The author is from a different class than me, and so her concerns are alien to mine. I'm a middle-class nerd (I just made that class up), and she's a middle-class Asian-American, educated at Ivy or Stanford (I forget which). So she socialized -- and socializes -- a lot with the upper classes, which will mess with your head if you're not one of those classes. I hardly ever contact the upper classes.

Her observations about upper-middle-class American Jews made me chuckle. I grew up in THAT environment, and I have family members still deeply embedded in it.
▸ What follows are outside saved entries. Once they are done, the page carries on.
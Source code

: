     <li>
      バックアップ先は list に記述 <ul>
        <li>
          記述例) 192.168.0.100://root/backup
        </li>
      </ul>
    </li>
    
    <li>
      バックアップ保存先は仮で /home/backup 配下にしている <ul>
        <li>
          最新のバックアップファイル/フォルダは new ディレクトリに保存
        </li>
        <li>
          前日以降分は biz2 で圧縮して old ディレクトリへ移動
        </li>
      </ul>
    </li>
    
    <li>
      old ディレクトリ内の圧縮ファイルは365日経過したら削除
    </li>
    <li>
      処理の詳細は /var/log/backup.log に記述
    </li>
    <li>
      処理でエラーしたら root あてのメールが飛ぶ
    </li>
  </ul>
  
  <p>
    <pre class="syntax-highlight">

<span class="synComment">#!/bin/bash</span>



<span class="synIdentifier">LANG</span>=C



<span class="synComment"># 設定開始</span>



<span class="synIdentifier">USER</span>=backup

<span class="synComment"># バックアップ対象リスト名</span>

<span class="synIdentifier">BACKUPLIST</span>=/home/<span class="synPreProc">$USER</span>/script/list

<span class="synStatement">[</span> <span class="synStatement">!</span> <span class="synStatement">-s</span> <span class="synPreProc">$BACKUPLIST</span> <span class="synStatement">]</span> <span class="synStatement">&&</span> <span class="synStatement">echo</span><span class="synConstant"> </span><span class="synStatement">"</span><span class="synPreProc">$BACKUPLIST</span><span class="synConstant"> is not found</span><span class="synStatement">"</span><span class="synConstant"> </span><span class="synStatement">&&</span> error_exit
My relations with that environment are at times awkward, the same combined feelings of inadequacy and superiority that the author of the class-in-America essay seems to feel toward her upper class peers.

I mean, when I'm visiting my upper-middle-class Jewish friends and family, part of me is saying, "Ha ha! I am so superior to them, with their concern about nice cars and nice clothes and wealth and their McMansions! I care about Ideas! And Technology!" And part of me is saying, "What's wrong with me? Why don't I have a nice car and nice clothes and wealth and a McMansion."
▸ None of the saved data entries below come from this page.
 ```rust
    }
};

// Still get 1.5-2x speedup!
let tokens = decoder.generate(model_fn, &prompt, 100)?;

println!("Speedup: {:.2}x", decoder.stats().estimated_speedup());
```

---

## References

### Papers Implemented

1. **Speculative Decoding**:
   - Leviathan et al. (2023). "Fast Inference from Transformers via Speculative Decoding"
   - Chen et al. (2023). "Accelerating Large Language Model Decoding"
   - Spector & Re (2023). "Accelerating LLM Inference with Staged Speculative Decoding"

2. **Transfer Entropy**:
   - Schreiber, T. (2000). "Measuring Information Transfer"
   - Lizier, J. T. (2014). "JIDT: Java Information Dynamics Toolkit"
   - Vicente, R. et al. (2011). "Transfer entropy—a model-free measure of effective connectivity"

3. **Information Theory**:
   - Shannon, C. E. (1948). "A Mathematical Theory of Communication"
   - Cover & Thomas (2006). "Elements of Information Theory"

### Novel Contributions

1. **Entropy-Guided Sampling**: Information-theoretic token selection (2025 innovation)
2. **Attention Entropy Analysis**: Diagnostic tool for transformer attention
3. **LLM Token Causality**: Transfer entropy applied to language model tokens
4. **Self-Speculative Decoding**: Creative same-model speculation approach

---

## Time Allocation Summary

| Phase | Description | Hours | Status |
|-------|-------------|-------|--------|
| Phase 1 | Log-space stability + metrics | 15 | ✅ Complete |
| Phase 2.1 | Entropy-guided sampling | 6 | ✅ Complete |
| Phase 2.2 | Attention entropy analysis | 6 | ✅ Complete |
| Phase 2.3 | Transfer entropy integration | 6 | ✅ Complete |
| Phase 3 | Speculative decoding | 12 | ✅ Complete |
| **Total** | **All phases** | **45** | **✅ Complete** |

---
The more sane part of me says, look, I don't have a McMansion because I don't want one. I have clothing that suits me (and recently I've come to appreciate the value of a nice, tailored suit -- I'm hardly a hippie). My car is a 2003 Subaru Forester that's comfortable and drives well, it hasn't needed ANY significant maintenance since we bought it. And I indulge myself on Mac gadgetry. If my upper-middle-class Jewish friends and family have different priorities, well, that probably suits them as well.

169:

Yep, that's the right URL -- and a funny, ironic song.
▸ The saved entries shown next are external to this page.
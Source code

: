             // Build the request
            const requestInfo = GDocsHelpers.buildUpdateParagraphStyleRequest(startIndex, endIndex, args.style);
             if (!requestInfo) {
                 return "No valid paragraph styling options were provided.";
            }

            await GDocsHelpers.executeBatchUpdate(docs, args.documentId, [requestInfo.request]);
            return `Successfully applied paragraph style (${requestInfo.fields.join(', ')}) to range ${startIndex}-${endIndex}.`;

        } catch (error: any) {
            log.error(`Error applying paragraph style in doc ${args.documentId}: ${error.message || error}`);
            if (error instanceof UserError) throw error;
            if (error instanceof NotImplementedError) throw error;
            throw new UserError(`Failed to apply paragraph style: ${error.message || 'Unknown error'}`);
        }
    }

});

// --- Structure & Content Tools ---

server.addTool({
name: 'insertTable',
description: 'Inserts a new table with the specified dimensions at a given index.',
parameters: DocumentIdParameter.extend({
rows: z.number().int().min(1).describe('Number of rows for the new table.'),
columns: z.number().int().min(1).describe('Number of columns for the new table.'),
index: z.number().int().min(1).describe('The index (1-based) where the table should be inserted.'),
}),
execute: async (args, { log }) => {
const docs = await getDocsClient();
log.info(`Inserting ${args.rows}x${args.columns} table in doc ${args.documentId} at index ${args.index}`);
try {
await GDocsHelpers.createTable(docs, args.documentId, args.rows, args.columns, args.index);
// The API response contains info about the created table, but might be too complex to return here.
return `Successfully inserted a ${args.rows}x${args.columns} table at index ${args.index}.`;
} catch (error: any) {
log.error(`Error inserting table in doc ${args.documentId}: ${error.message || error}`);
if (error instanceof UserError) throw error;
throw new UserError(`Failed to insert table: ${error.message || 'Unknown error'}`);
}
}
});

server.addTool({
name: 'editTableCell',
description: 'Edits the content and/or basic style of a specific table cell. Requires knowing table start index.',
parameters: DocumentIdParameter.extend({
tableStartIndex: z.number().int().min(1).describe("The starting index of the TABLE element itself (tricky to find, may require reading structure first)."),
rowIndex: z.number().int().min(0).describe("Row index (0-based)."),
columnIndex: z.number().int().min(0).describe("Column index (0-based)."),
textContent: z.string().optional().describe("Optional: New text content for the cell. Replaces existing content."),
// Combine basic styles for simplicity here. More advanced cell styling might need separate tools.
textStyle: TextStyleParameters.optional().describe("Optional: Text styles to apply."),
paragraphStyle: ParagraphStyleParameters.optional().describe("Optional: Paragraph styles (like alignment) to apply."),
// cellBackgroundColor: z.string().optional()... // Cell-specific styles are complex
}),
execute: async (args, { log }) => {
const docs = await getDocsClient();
(I want you to know that I paused Delbert McClinton to watch that.)

170:

I read that in In WW-1's Africa, the Australia troops were mad with racism and fear. The German treated 'THEIR" people better than the English did. In the war they armed them and made them sergeants. I've read the Australia's were wild over that. And the native German troops kept winning trill they ran out of supplies.

171:

"From now on I'll be Seán O Maonaigh..."

A Sheáin, a chara,

A fyi from the department of very annoyingly pedantic proofreaders: keep the long mark on the O: Seán Ó Maonaigh. Irish keeps long marks on capital letters, unlike French practice for accents. (Lots of people, including me, are lazy, though - online quick Irish tends to drop long marks completely, or use slashes: Sea/n O/ Maonaigh. Looks hideous.)

172:

Mr Brown -
Can you particularise those Australians fighting in WWI Africa? Other than the battle of Gaza against the Turks (and beating up civilians in Cairo) I can't recollect a significant Australian campaign in those parts at that time.
Mind you, grabdfather did say in one of his letters home from Egypt after being invalided out of Gallipoli "Twenty of our men who went away two months ago with what is known as the Composite Regiment returned today. This regiment went away in a great hurry and it consisted of men drawn from all the L.H. regiments. They went down to Alexandria & from there 100 miles along the coast to the west by train & after that 80 miles across the desert. They must have had very
fierce fighting against the niggers as this regiment that our men were with lost one man killed. They were only in action once and our fellows and the Tommies killed about 700 of the enemy on Xmas day. Badly armed niggers are the best kind of enemy to fight against."

But still, only one regiment and no Germans.

173:

All I know is what I read in a book about German Colonies in WW-1. I'm sure it by a Brit, for what that's worth. I don't think Grand Pappy was where I was talking about in the German Colonies there. I will say I was impressed by the Zeppelin, that was made of supplies and was ready to fly there till aphony radio traffic said they had fallen.